:: Work instruction ::
Copy nothing from the entries below except the lines from the one containing "[04:11]只求不忘了我" through the one containing "in machine learning", and copy those exactly.

(Beginning of Provided records)

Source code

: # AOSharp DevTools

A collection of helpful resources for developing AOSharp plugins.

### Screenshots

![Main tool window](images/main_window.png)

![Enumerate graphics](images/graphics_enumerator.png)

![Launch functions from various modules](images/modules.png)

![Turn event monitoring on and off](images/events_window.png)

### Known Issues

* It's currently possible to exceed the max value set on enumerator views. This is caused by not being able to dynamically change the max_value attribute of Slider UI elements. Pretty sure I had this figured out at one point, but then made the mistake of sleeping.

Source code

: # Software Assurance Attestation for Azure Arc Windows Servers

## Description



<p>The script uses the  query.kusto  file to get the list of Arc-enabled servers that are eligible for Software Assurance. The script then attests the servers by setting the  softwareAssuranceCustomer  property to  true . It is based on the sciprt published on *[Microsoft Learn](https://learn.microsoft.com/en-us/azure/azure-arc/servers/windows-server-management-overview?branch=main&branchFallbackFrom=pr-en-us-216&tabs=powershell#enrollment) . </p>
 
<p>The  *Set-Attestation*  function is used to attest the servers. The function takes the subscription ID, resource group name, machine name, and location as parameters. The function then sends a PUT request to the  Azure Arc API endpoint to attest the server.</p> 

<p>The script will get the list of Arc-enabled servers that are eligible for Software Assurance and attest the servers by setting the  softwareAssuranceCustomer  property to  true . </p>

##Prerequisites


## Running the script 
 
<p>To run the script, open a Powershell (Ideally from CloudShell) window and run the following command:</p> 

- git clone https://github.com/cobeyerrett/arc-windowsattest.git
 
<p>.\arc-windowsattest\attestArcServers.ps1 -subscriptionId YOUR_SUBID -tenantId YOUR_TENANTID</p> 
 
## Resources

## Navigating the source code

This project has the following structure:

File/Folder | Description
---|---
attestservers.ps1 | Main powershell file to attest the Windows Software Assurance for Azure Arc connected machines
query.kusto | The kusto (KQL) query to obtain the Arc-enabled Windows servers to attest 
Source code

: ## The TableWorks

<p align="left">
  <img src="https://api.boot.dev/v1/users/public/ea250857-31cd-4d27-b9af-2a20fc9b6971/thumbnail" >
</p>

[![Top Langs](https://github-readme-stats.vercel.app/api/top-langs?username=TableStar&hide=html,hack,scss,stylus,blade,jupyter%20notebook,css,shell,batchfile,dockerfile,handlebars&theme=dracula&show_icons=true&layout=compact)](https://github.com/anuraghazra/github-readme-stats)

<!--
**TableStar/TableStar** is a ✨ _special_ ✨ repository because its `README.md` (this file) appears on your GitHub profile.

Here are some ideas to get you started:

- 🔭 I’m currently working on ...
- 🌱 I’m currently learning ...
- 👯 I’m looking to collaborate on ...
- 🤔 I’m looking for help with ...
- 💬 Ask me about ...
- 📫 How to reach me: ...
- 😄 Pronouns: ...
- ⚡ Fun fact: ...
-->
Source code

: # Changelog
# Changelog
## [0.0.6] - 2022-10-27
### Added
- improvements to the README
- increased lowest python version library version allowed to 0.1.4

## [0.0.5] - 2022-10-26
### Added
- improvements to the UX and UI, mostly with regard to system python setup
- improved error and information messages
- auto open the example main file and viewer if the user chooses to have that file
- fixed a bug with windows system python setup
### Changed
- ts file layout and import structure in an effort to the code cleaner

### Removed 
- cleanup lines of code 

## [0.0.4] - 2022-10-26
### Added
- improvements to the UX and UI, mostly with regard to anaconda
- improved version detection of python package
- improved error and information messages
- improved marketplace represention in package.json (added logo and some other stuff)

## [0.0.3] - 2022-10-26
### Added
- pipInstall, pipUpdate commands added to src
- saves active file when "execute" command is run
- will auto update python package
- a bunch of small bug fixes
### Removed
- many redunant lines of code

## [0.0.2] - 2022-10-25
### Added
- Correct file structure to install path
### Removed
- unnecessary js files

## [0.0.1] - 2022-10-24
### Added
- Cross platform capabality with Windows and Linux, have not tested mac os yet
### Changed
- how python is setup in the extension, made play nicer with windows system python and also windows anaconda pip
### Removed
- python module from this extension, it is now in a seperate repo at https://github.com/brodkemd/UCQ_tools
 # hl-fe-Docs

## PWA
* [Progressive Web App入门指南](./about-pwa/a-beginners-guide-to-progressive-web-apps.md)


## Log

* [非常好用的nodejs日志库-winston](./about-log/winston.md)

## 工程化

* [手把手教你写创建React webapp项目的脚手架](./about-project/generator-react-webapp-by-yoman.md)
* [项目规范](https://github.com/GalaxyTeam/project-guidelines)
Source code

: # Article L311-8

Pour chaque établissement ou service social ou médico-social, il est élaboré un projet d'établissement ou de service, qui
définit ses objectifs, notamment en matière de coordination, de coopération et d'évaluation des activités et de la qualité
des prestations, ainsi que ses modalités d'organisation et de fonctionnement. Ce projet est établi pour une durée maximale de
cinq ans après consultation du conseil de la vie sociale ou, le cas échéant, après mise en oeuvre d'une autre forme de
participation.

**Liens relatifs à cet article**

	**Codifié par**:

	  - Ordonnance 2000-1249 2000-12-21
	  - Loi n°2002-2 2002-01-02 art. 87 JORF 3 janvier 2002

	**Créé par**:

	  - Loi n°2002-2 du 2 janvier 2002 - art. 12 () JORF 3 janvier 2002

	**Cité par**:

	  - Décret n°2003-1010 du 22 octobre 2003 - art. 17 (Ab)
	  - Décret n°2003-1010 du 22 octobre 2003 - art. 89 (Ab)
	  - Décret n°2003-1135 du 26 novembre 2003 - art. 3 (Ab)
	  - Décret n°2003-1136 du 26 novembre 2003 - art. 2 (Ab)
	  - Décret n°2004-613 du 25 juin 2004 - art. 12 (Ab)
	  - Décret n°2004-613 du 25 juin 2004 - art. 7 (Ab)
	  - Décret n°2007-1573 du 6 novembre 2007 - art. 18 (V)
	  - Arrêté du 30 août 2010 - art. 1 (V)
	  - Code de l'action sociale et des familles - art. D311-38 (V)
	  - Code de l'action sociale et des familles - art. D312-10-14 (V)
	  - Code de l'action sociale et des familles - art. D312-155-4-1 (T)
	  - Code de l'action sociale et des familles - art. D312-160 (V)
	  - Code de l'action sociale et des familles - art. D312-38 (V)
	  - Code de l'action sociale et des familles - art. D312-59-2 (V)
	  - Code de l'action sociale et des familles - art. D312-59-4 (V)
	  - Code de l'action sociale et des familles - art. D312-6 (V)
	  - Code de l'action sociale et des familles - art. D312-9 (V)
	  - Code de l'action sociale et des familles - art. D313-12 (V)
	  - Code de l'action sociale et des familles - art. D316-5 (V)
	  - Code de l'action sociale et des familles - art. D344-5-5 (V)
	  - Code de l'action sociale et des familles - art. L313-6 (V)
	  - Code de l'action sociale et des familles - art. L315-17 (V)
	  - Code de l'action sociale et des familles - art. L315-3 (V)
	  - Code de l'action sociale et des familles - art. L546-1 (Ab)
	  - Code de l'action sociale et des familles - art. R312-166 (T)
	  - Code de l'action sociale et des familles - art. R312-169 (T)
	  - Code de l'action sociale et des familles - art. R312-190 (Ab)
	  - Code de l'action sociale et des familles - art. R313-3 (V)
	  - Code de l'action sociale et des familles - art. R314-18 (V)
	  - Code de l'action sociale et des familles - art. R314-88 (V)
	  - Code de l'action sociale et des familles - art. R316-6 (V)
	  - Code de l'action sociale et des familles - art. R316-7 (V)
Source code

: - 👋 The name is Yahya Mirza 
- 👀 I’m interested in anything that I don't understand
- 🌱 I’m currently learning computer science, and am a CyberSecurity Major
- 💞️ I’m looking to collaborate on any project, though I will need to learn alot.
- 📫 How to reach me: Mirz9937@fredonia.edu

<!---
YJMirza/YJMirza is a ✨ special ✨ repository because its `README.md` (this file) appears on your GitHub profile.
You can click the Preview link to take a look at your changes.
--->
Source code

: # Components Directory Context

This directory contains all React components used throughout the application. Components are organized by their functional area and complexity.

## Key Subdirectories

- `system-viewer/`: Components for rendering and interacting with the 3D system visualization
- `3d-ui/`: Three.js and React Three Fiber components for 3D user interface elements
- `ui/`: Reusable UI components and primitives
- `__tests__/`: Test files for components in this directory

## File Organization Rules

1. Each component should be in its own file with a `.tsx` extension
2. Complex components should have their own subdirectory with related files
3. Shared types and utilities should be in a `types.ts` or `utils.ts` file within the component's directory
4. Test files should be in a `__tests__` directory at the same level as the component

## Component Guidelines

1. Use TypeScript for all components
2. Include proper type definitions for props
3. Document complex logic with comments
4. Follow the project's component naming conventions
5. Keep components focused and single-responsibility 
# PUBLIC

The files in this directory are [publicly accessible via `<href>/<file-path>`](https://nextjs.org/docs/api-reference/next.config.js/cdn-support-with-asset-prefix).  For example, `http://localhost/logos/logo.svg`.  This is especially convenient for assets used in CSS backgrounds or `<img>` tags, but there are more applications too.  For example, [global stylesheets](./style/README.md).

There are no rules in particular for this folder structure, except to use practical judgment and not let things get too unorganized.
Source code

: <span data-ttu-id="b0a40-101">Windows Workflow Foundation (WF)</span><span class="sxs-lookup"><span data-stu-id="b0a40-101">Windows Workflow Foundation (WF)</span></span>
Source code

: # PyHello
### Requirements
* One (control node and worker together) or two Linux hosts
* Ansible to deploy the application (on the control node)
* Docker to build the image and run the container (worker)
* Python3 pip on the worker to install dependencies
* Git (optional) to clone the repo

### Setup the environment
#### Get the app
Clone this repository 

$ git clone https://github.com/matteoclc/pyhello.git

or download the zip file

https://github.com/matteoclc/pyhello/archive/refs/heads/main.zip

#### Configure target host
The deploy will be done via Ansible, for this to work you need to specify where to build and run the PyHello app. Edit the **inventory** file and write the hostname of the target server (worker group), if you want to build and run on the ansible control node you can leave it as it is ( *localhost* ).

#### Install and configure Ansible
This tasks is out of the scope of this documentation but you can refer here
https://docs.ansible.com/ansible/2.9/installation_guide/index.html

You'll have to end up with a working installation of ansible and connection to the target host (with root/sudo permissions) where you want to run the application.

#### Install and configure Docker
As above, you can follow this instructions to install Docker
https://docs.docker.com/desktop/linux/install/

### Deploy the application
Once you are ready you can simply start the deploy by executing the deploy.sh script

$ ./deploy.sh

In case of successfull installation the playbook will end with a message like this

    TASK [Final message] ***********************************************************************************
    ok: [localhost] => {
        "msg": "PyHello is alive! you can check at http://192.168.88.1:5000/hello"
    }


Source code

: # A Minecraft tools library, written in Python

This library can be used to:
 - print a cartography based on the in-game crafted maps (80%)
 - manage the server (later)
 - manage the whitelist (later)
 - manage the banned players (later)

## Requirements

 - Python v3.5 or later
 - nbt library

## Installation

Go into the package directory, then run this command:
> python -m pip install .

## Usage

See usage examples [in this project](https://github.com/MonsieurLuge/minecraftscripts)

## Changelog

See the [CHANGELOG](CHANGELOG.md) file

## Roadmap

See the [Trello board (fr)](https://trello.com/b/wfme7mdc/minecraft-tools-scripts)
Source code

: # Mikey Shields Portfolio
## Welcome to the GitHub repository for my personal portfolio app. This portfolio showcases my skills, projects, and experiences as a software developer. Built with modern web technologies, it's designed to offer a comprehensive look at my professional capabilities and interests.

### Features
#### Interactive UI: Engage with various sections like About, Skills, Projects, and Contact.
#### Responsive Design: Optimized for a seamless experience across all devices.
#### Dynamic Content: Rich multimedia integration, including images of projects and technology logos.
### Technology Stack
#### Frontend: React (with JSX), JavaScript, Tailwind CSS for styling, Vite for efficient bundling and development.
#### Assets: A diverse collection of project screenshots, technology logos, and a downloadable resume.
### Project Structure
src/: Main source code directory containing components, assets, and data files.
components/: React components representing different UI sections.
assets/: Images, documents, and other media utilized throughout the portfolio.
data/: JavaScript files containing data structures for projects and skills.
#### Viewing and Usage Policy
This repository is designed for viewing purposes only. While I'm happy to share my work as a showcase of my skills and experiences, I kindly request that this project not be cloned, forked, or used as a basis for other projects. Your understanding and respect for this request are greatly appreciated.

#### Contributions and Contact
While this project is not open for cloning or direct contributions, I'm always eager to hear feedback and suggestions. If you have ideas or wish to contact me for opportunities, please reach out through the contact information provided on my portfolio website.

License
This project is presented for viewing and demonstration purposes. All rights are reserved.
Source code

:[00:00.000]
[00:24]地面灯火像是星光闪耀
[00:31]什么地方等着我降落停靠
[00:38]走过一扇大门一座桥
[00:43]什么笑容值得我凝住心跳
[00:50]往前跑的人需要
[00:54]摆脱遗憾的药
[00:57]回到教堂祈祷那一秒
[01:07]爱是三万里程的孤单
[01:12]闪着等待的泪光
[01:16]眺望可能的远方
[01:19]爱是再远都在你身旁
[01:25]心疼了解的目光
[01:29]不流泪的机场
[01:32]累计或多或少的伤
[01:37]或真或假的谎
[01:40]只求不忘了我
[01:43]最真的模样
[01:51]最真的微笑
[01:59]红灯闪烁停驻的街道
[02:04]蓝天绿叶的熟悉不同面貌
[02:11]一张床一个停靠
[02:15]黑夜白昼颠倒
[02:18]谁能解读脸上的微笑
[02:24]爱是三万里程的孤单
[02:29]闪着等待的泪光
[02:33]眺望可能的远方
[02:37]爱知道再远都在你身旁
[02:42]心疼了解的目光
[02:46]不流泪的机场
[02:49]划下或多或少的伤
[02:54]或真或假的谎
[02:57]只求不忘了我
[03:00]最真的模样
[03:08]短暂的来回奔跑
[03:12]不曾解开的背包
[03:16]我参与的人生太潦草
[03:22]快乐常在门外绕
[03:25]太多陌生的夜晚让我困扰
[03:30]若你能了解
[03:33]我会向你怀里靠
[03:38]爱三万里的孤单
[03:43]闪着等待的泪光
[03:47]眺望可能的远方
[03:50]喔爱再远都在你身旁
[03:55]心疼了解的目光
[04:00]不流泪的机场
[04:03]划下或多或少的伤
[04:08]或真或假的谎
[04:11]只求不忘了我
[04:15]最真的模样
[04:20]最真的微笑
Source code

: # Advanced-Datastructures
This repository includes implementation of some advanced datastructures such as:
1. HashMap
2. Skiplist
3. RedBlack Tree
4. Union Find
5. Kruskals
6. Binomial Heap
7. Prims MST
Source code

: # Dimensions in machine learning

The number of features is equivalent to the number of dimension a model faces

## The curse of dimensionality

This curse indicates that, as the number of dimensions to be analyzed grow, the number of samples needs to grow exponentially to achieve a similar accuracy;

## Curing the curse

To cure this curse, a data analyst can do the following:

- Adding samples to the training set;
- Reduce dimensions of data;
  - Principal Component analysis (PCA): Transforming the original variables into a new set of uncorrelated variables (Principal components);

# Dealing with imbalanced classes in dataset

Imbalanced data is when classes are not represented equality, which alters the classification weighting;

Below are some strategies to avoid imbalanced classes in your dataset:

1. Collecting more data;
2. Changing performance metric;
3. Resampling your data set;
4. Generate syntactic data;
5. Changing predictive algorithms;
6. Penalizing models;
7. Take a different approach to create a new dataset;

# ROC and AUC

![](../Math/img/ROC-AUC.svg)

(End of Provided records)

:: Response to the exercise ::
[04:11]只求不忘了我
[04:15]最真的模样
[04:20]最真的微笑
Source code

: # Advanced-Datastructures
This repository includes implementation of some advanced datastructures such as:
1. HashMap
2. Skiplist
3. RedBlack Tree
4. Union Find
5. Kruskals
6. Binomial Heap
7. Prims MST
Source code

: # Dimensions in machine learning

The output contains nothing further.